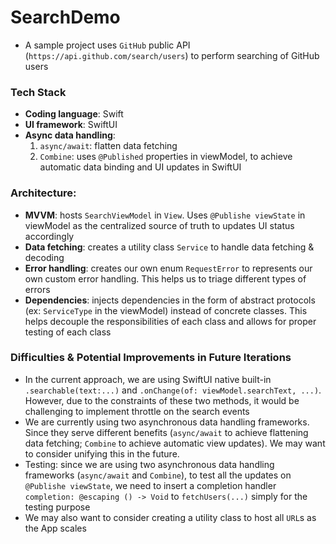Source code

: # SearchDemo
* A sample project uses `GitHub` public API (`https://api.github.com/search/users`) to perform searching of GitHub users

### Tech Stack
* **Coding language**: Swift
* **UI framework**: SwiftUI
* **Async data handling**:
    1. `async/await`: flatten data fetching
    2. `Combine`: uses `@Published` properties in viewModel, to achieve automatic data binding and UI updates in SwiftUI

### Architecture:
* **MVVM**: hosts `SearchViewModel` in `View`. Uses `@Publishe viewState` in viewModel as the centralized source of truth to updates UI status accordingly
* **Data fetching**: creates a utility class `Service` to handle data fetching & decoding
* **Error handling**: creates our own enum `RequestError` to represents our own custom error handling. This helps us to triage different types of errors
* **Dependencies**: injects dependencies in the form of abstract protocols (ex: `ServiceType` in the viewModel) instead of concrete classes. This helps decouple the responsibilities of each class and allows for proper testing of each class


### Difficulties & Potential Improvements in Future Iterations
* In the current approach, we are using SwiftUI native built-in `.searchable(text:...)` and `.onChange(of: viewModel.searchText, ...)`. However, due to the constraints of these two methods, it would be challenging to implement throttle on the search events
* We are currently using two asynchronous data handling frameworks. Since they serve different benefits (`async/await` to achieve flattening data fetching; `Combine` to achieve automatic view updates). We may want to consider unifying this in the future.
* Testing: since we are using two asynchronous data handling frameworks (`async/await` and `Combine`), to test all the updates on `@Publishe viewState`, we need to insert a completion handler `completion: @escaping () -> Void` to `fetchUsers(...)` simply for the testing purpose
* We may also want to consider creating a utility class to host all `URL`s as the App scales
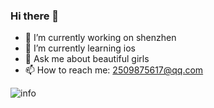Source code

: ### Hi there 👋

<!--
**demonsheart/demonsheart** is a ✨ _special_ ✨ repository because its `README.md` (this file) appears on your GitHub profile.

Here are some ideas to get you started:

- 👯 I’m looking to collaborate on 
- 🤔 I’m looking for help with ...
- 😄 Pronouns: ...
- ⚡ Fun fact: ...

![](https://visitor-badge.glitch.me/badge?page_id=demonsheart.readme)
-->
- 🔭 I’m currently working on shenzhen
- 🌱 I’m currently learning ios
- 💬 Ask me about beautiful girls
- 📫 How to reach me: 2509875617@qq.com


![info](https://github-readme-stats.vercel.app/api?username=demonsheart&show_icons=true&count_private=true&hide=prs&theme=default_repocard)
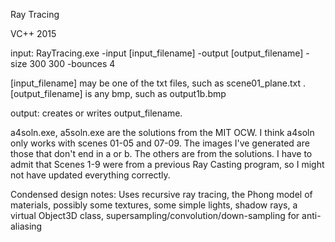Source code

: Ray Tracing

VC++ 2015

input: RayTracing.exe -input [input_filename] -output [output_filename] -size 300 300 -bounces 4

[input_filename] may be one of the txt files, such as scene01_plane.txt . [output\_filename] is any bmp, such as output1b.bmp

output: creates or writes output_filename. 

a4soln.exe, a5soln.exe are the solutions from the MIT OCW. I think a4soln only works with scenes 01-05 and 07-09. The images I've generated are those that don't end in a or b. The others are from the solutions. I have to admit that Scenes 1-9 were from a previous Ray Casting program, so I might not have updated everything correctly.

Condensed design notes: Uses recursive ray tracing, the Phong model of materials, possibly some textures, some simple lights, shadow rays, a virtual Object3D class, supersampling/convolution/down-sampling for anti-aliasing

---

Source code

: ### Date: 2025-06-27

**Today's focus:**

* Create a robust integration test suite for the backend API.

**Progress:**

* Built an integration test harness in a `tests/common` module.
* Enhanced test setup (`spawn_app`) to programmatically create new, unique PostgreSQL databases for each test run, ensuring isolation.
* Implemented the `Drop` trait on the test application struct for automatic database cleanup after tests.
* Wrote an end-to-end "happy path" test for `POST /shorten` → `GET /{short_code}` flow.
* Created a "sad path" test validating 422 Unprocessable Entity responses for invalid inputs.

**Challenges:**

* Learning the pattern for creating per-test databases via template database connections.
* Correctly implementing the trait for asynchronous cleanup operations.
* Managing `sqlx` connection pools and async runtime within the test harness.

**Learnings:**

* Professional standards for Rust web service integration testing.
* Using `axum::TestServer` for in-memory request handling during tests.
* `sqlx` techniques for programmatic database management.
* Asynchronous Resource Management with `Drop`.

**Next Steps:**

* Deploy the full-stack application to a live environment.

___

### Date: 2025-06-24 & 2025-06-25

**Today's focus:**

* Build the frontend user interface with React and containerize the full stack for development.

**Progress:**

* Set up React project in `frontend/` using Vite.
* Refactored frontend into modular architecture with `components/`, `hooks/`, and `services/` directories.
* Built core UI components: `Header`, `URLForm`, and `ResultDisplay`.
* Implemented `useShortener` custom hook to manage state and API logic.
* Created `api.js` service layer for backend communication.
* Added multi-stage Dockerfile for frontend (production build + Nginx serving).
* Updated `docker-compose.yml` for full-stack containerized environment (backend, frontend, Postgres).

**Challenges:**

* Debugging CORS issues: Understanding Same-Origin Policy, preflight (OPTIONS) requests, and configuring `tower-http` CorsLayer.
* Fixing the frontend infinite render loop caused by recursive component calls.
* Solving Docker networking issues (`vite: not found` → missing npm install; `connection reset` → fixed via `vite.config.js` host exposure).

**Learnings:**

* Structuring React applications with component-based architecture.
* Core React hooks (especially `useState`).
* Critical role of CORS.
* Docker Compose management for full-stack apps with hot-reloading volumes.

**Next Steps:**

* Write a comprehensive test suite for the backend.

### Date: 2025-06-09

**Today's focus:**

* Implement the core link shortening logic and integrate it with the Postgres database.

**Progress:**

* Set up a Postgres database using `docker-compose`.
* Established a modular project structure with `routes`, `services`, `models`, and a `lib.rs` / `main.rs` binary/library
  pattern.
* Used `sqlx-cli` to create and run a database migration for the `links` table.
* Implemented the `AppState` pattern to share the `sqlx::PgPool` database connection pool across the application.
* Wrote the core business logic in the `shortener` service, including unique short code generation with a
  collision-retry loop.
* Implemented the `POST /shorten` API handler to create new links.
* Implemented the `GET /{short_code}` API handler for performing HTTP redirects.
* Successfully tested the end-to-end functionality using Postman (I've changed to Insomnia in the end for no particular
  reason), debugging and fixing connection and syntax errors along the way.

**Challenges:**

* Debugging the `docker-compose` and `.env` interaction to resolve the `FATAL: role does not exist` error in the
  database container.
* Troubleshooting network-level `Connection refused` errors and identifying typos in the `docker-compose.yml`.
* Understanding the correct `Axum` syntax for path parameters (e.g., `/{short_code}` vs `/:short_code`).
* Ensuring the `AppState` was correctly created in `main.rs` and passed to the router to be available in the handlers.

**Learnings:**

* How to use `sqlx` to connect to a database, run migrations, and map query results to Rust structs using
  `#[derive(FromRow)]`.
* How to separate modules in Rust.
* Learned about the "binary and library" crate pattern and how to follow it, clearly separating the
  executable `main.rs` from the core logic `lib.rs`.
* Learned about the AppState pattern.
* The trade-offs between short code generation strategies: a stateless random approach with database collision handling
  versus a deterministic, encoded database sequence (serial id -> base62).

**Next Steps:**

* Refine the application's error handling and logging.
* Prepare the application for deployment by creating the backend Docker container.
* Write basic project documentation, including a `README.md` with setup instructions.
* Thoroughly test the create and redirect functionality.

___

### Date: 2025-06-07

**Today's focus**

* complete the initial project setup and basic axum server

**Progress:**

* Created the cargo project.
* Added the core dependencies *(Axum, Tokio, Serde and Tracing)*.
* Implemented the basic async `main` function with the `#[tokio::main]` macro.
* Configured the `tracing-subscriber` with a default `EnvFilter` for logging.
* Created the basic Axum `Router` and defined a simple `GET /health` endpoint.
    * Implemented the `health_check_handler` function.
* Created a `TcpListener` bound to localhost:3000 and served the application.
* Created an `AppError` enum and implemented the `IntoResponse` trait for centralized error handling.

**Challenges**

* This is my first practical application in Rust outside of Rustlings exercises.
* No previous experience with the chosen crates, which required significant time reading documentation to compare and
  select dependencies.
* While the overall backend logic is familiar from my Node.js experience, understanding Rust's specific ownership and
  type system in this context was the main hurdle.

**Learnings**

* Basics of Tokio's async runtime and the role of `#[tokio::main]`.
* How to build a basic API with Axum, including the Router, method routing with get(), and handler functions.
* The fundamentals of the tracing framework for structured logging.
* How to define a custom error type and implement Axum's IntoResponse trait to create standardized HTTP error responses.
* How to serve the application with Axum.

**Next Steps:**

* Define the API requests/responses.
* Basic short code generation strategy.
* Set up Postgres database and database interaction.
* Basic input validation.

● PROBLEM REQUIREMENTS:
Start with the line above that contains "in the handlers." and stop after the line that contains "Implemented the basic". Output those lines exactly, and only those.

● EXPECTED ANSWER:
* Ensuring the `AppState` was correctly created in `main.rs` and passed to the router to be available in the handlers.

**Learnings:**

* How to use `sqlx` to connect to a database, run migrations, and map query results to Rust structs using
  `#[derive(FromRow)]`.
* How to separate modules in Rust.
* Learned about the "binary and library" crate pattern and how to follow it, clearly separating the
  executable `main.rs` from the core logic `lib.rs`.
* Learned about the AppState pattern.
* The trade-offs between short code generation strategies: a stateless random approach with database collision handling
  versus a deterministic, encoded database sequence (serial id -> base62).

**Next Steps:**

* Refine the application's error handling and logging.
* Prepare the application for deployment by creating the backend Docker container.
* Write basic project documentation, including a `README.md` with setup instructions.
* Thoroughly test the create and redirect functionality.

___

### Date: 2025-06-07

**Today's focus**

* complete the initial project setup and basic axum server

**Progress:**

* Created the cargo project.
* Added the core dependencies *(Axum, Tokio, Serde and Tracing)*.
* Implemented the basic async `main` function with the `#[tokio::main]` macro.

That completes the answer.